The listing that follows should be duplicated character for character.

RECORDS SHOWN section start

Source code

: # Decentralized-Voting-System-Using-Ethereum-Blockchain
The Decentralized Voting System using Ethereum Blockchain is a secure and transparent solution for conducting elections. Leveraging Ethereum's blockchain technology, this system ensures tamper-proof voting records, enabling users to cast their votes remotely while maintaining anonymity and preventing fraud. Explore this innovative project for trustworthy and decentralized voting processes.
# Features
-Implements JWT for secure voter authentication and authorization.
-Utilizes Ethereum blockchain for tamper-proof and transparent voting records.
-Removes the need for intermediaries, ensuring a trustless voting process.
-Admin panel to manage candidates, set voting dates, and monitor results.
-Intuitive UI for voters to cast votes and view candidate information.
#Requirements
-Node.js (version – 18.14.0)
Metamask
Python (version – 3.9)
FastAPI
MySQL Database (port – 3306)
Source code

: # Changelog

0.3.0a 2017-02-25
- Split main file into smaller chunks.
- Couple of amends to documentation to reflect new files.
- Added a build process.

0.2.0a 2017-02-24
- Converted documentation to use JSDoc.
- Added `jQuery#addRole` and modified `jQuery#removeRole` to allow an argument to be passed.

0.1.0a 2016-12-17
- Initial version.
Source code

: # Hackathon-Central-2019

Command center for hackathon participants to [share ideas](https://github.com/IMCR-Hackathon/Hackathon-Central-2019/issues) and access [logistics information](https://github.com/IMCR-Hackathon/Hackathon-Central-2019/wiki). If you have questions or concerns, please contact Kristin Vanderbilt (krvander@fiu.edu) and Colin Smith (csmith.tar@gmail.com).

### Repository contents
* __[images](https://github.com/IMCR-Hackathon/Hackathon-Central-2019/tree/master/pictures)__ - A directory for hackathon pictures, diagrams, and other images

RECORDS SHOWN section end

[SOLUTION TO THIS PROBLEM]:
Source code

: # Decentralized-Voting-System-Using-Ethereum-Blockchain
The Decentralized Voting System using Ethereum Blockchain is a secure and transparent solution for conducting elections. Leveraging Ethereum's blockchain technology, this system ensures tamper-proof voting records, enabling users to cast their votes remotely while maintaining anonymity and preventing fraud. Explore this innovative project for trustworthy and decentralized voting processes.
# Features
-Implements JWT for secure voter authentication and authorization.
-Utilizes Ethereum blockchain for tamper-proof and transparent voting records.
-Removes the need for intermediaries, ensuring a trustless voting process.
-Admin panel to manage candidates, set voting dates, and monitor results.
-Intuitive UI for voters to cast votes and view candidate information.
#Requirements
-Node.js (version – 18.14.0)
Metamask
Python (version – 3.9)
FastAPI
MySQL Database (port – 3306)
Source code

: # Changelog

0.3.0a 2017-02-25
- Split main file into smaller chunks.
- Couple of amends to documentation to reflect new files.
- Added a build process.

0.2.0a 2017-02-24
- Converted documentation to use JSDoc.
- Added `jQuery#addRole` and modified `jQuery#removeRole` to allow an argument to be passed.

0.1.0a 2016-12-17
- Initial version.
Source code

: # Hackathon-Central-2019

Command center for hackathon participants to [share ideas](https://github.com/IMCR-Hackathon/Hackathon-Central-2019/issues) and access [logistics information](https://github.com/IMCR-Hackathon/Hackathon-Central-2019/wiki). If you have questions or concerns, please contact Kristin Vanderbilt (krvander@fiu.edu) and Colin Smith (csmith.tar@gmail.com).

### Repository contents
* __[images](https://github.com/IMCR-Hackathon/Hackathon-Central-2019/tree/master/pictures)__ - A directory for hackathon pictures, diagrams, and other images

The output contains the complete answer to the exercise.